Покушения, убийства, грабежи, саботаж и террор, которые применили националистические боевики, тут же возвращались террором со стороны польского государства против украинского населения. Таким образом радикальная молодежь просто науськивала и без того неблагосклонных поляков на мирных украинцев, которых члены УВО-ОУН считали «хрунями». А «гречкосеев» и «свинопасов» тоталитарным елитаристам никогда не было жалко. Одни считали их перегноем для настоящих героев, другие придерживались принципа «бабы еще нарожают».
Что тут скажешь?

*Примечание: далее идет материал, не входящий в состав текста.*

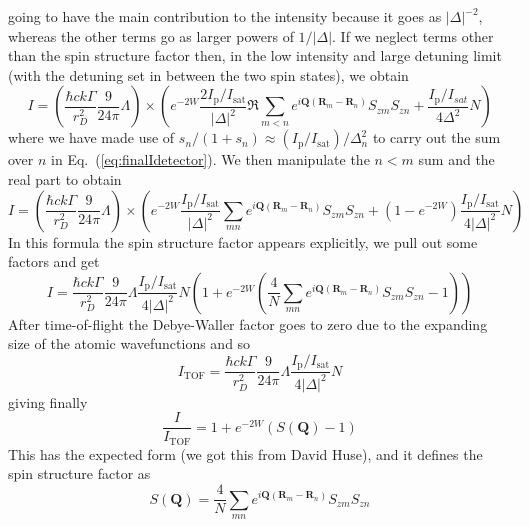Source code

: \documentclass[11pt,letter]{article}
\newcommand{\bv}[1]{\ensuremath{\bm{#1}}}
\begin{document}
going to have the main contribution to the intensity because it goes as $
|\Delta|^{-2} $, whereas the other terms go as larger powers of $1/|\Delta|$.  
If we neglect terms other than the spin structure factor then,  in the low intensity and large detuning limit (with the detuning set in between the two spin states), we obtain 
\begin{equation}
 I  =
 \left( 
 \frac{\hbar c k \Gamma}{r_{D}^{2}}  
     \frac{9}{24\pi} \Lambda 
  \right) \times 
  \left(
    e^{-2W} \frac{2I_{\mathrm{p}}/I_{\mathrm{sat}}}{ |\Delta|^{2} }  \Re \sum_{m<n}  
      e^{ i \bv{Q}( \bv{R}_{m} - \bv{R}_{n} ) } 
      S_{zm}S_{zn}  
  +  \frac{I_{\mathrm{p}}/I_{sat}}{ 4 \Delta^{2} } N
  \right)
\end{equation}
where we have made use of $s_{n}/(1+s_{n}) \approx (I_{\mathrm{p}}/I_{\mathrm{sat}})/ \Delta_{n}^{2}$ to carry out the sum over $n$ in Eq.~(\ref{eq:finalIdetector}).  We then manipulate the $n<m$ sum and the real part to obtain
\begin{equation}
 I  =
 \left( 
 \frac{\hbar c k \Gamma}{r_{D}^{2}}  
     \frac{9}{24\pi} \Lambda 
  \right) \times 
  \left(
    e^{-2W} \frac{I_{\mathrm{p}}/I_{\mathrm{sat}}}{ |\Delta|^{2} }  \sum_{m n}  
      e^{ i \bv{Q}( \bv{R}_{m} - \bv{R}_{n} ) } 
      S_{zm}S_{zn}  
  + (1- e^{-2W}) \frac{I_{\mathrm{p}}/I_{\mathrm{sat}}}{ 4|\Delta|^{2} }  N
  \right)
\end{equation}
In this formula the spin structure factor appears explicitly, we pull out some factors and get  
\begin{equation}
 I  =
 \frac{\hbar c k \Gamma}{r_{D}^{2}}  
     \frac{9}{24\pi} \Lambda
 \frac{I_{\mathrm{p}}/I_{\mathrm{sat}}}{ 4|\Delta|^{2} }  N
  \left(
   1 + 
    e^{-2W} \left( \frac{4}{ N }  \sum_{m n}  
      e^{ i \bv{Q}( \bv{R}_{m} - \bv{R}_{n} ) } 
      S_{zm}S_{zn}  - 1 \right )
     \right)
\end{equation}
After time-of-flight the Debye-Waller factor goes to zero due to the expanding size of the atomic wavefunctions and so  
\begin{equation}
 I_{\mathrm{TOF}} =
 \frac{\hbar c k \Gamma}{r_{D}^{2}}  
     \frac{9}{24\pi} \Lambda
 \frac{I_{\mathrm{p}}/I_{\mathrm{sat}}}{ 4|\Delta|^{2} }  N
\end{equation}
giving finally 
\begin{equation}
 \frac{I}{I_{\mathrm{TOF}}} = 1 +  e^{-2W}( S(\bv{Q}) - 1 )
 \label{eq:lowIntensityBragg} 
\end{equation}
This has the expected form (we got this from David Huse), and it defines the spin structure factor as 
\begin{equation}
    S(\bv{Q}) =  \frac{4}{ N }  \sum_{m n}  
      e^{ i \bv{Q}( \bv{R}_{m} - \bv{R}_{n} ) } 
      S_{zm}S_{zn}  
\end{equation}
\end{document}
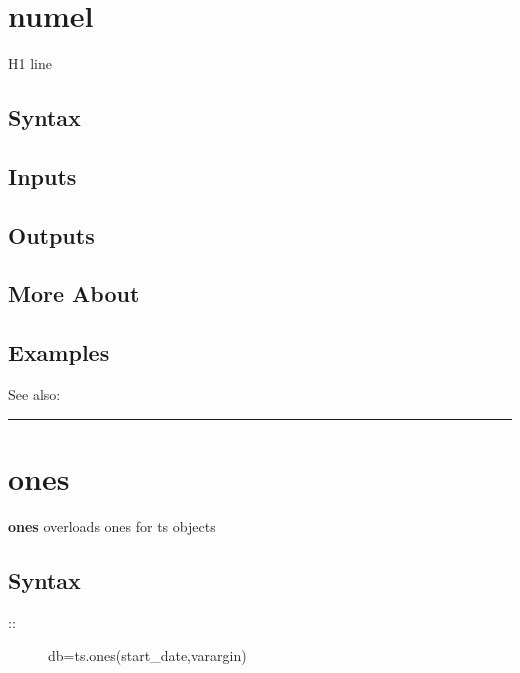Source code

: \documentclass[letterpaper,10pt,english]{sphinxmanual}
\begin{document}
\section{numel}
\label{classes/time_series/@ts/ts:id409}\label{classes/time_series/@ts/ts:numel}
H1 line


\subsection{Syntax}
\label{classes/time_series/@ts/ts:id410}

\subsection{Inputs}
\label{classes/time_series/@ts/ts:id411}

\subsection{Outputs}
\label{classes/time_series/@ts/ts:id412}

\subsection{More About}
\label{classes/time_series/@ts/ts:id413}

\subsection{Examples}
\label{classes/time_series/@ts/ts:id414}
See also:


\bigskip\hrule{}\bigskip



\section{ones}
\label{classes/time_series/@ts/ts:ones}\label{classes/time_series/@ts/ts:id415}
\textbf{ones} overloads ones for ts objects


\subsection{Syntax}
\label{classes/time_series/@ts/ts:id416}\begin{description}
\item[{::}] \leavevmode
db=ts.ones(start\_date,varargin)

\end{description}
\end{document}
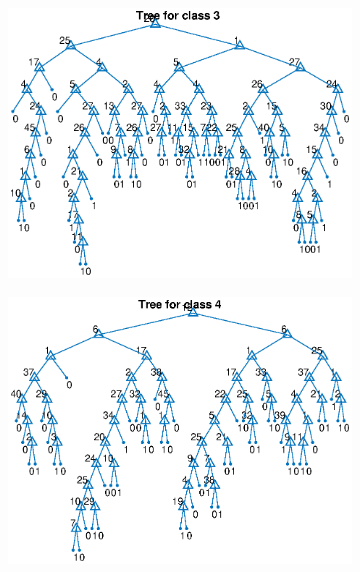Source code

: \documentclass{article}
\begin{document}
\begin{figure}
\begin{subfigure}[b]{.49\textwidth}
   \includegraphics[width=\textwidth]{tree3.eps}
 \end{subfigure}
 \begin{subfigure}[b]{.49\textwidth}
   \includegraphics[width=\textwidth]{tree4.eps}
 \end{subfigure}
 \begin{subfigure}[b]{.49\textwidth}

\end{subfigure}
\end{figure}
\end{document}
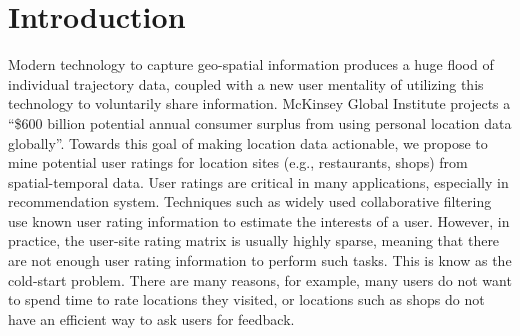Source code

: \section{Introduction}\label{sec:intro}
Modern technology to capture geo-spatial information produces a
huge flood of individual trajectory data, coupled with a new
user mentality of utilizing this technology to voluntarily share information.
McKinsey Global Institute \cite{manyika2011big} projects a ``\$600 billion
potential annual consumer surplus from using personal location data globally''.
Towards this goal of making location data actionable, we propose to mine potential user ratings for location sites (e.g., restaurants, shops) from spatial-temporal data. User ratings are critical in many applications, especially in recommendation system. Techniques such as widely used collaborative filtering use known user rating information to estimate the interests of a user. However, in practice, the user-site rating matrix is usually highly sparse, meaning that there are not enough user rating information to perform such tasks. This is know as the cold-start problem. There are many reasons, for example, many users do not want to spend time to rate locations they visited, or locations such as shops do not have an efficient way to ask users for feedback.

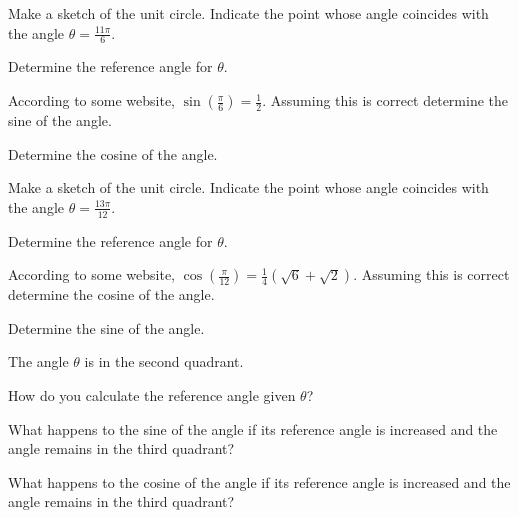 \begin{problem}
\item Make a sketch of the unit circle. Indicate the point whose angle
  coincides with the angle $\theta=\frac{11\pi}{6}$.
  \begin{subproblem}
    \item Determine the reference angle for $\theta$.
      \vfill
    \item According to some website,
    $\displaystyle{\sin\left(\frac{\pi}{6}\right)=\frac{1}{2}}$.
    Assuming this is correct determine the sine of the angle.
      \vfill
    \item Determine the cosine of the angle.
      \vfill
  \end{subproblem}

  \clearpage

  \item Make a sketch of the unit circle. Indicate the point whose angle
    coincides with the angle $\theta=\frac{13\pi}{12}$.
    \begin{subproblem}
      \item Determine the reference angle for $\theta$.
        \vfill
      \item According to some website,
      $\displaystyle{\cos\left(\frac{\pi}{12}\right)=\frac{1}{4}\left( \sqrt{6} + \sqrt{2}\right)}$.
      Assuming this is correct determine the cosine of the angle.
        \vfill
      \item Determine the sine of the angle.
        \vfill
    \end{subproblem}

    \clearpage

  \item The angle $\theta$ is in the second quadrant.
  \begin{subproblem}
    \item How do you calculate the reference angle given $\theta$?
      \vfill
    \item What happens to the sine of the angle if its reference angle is
      increased and the angle remains in the third quadrant?
      \vfill
    \item What happens to the cosine of the angle if its reference angle is
      increased and the angle remains in the third quadrant?
      \vfill
  \end{subproblem}

  \clearpage


\end{problem}
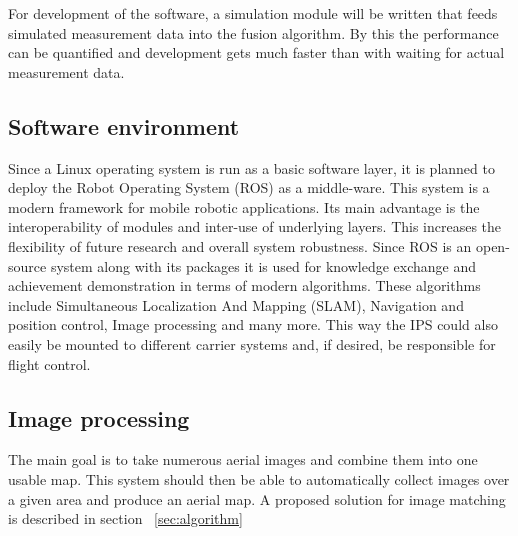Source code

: \documentclass[fontsize=11pt,paper=a4,]{scrartcl}
\begin{document}
For development of the software, a simulation module will be written that feeds simulated measurement data into the fusion algorithm.
By this the performance can be quantified and development gets much faster than with waiting for actual measurement data. 


\FloatBarrier
\subsection{Software environment}
Since a Linux operating system is run as a basic software layer, it is planned to deploy the Robot Operating System (ROS) as a middle-ware. This system is a modern framework
for mobile robotic applications. Its main advantage is the interoperability of modules and inter-use of underlying 
layers. This increases the flexibility of future research and overall system robustness. Since ROS is an open-source system along with its packages it is used for knowledge exchange and achievement demonstration in terms of modern algorithms. These algorithms include Simultaneous Localization
And Mapping (SLAM), Navigation and position control, Image processing and many more. This way the IPS could also easily be mounted to different carrier systems and, if desired, be responsible for flight control.

\subsection{Image processing}
The main goal is to take numerous aerial images and combine them into one usable map. This system should then be able
to automatically collect images over a given area and produce an aerial map. A proposed solution
for image matching is described in section ~\ref{sec:algorithm}
\end{document}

Поэтому еще раз стоит повторить: если бы история УВО-ОУН была просто описана в исторических учебниках как один из многих эпизодов, то в этом не было бы ничего плохого. Но ... Современные создатели памяти явочно (через государственный закон) обязывают нас любить и уважать этих националистических героев. Мало того, этих героев раздувают до общенационального масштаба, по которым меркнут те, кто больше присоединился к развитию украинской национальной жизни.
Мораль – никто никуда не придет и никакого порядка не наведет, ибо все они померли уже и идеи ихние с ними.